I'm always stumped when it comes to answering "ancient Greek goddess of skin POREs" type of clues, but years of following Mr. W to car events made the MCLAREN a gimmee for me, if I do SAYSO.

I was fine with the theme - noticed the verbal possibilities before I got to the revealer. Not a giant HOOT, but good fun.

Didn't notice DS was the constructor until I was done. Didn't feel like a DS to me, but what do I know?

Diana, Lady-in-Waiting for Crosswords

Anonymous 12:53 PM  

Challenging, fun, fair and rewarding to accomplish. Seems a few were displeased by the theme - get over it. Great puzzle!

leftcoastTAM 2:34 PM  

Pretty much with Rex on the theme. Usually expect more from David S., and for the most part, he delivers, just as he did today, for the most part.

Lots of clever and tough but fair and gettable stuff. LEFTHANDED was the best of the themers and the last to go.

The toughest for me, in that I botched it, was the TAXCO/WHA cross, where I settled for WHo and ToXCO. Don't like "wha?" as a question, and never use it.

So it goes.

rain forest 7:34 PM  

Wha? People didn't like this puzzle? I thought it was great.

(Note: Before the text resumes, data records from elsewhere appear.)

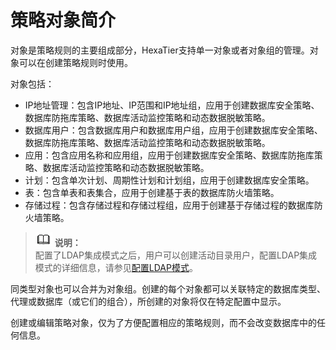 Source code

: # 策略对象简介<a name="ZH-CN_TOPIC_0111166428"></a>

对象是策略规则的主要组成部分，HexaTier支持单一对象或者对象组的管理。对象可以在创建策略规则时使用。

对象包括：

-   IP地址管理：包含IP地址、IP范围和IP地址组，应用于创建数据库安全策略、数据库防拖库策略、数据库活动监控策略和动态数据脱敏策略。
-   数据库用户：包含数据库用户和数据库用户组，应用于创建数据库安全策略、数据库防拖库策略、数据库活动监控策略和动态数据脱敏策略。
-   应用：包含应用名称和应用组，应用于创建数据库安全策略、数据库防拖库策略、数据库活动监控策略和动态数据脱敏策略。
-   计划：包含单次计划、周期性计划和计划组，应用于创建数据库安全策略。
-   表：包含单表和表集合，应用于创建基于表的数据库防火墙策略。
-   存储过程：包含存储过程和存储过程组，应用于创建基于存储过程的数据库防火墙策略。

>![](public_sys-resources/icon-note.gif) **说明：**   
>配置了LDAP集成模式之后，用户可以创建活动目录用户，配置LDAP集成模式的详细信息，请参见[配置LDAP模式](配置LDAP模式.md#ZH-CN_TOPIC_0111166435)。  

同类型对象也可以合并为对象组。创建的每个对象都可以关联特定的数据库类型、代理或数据库（或它们的组合），所创建的对象将仅在特定配置中显示。

创建或编辑策略对象，仅为了方便配置相应的策略规则，而不会改变数据库中的任何信息。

You got themers, which are not past tense verbs, made up of two, TWO, past tense verbs. Kind of neat, in my opinion. Thought Taxco would be a gimme for y'all. Loved many of the oblique clues. Also loved @Leapfinger's "The dev's in the deets".

I used to be very interested in sports cars, but if were to try to drive a McLaren, I'd likely be dead in about 5 minutes. An MGB is more my style, not to mention in my price range, if they made them anymore.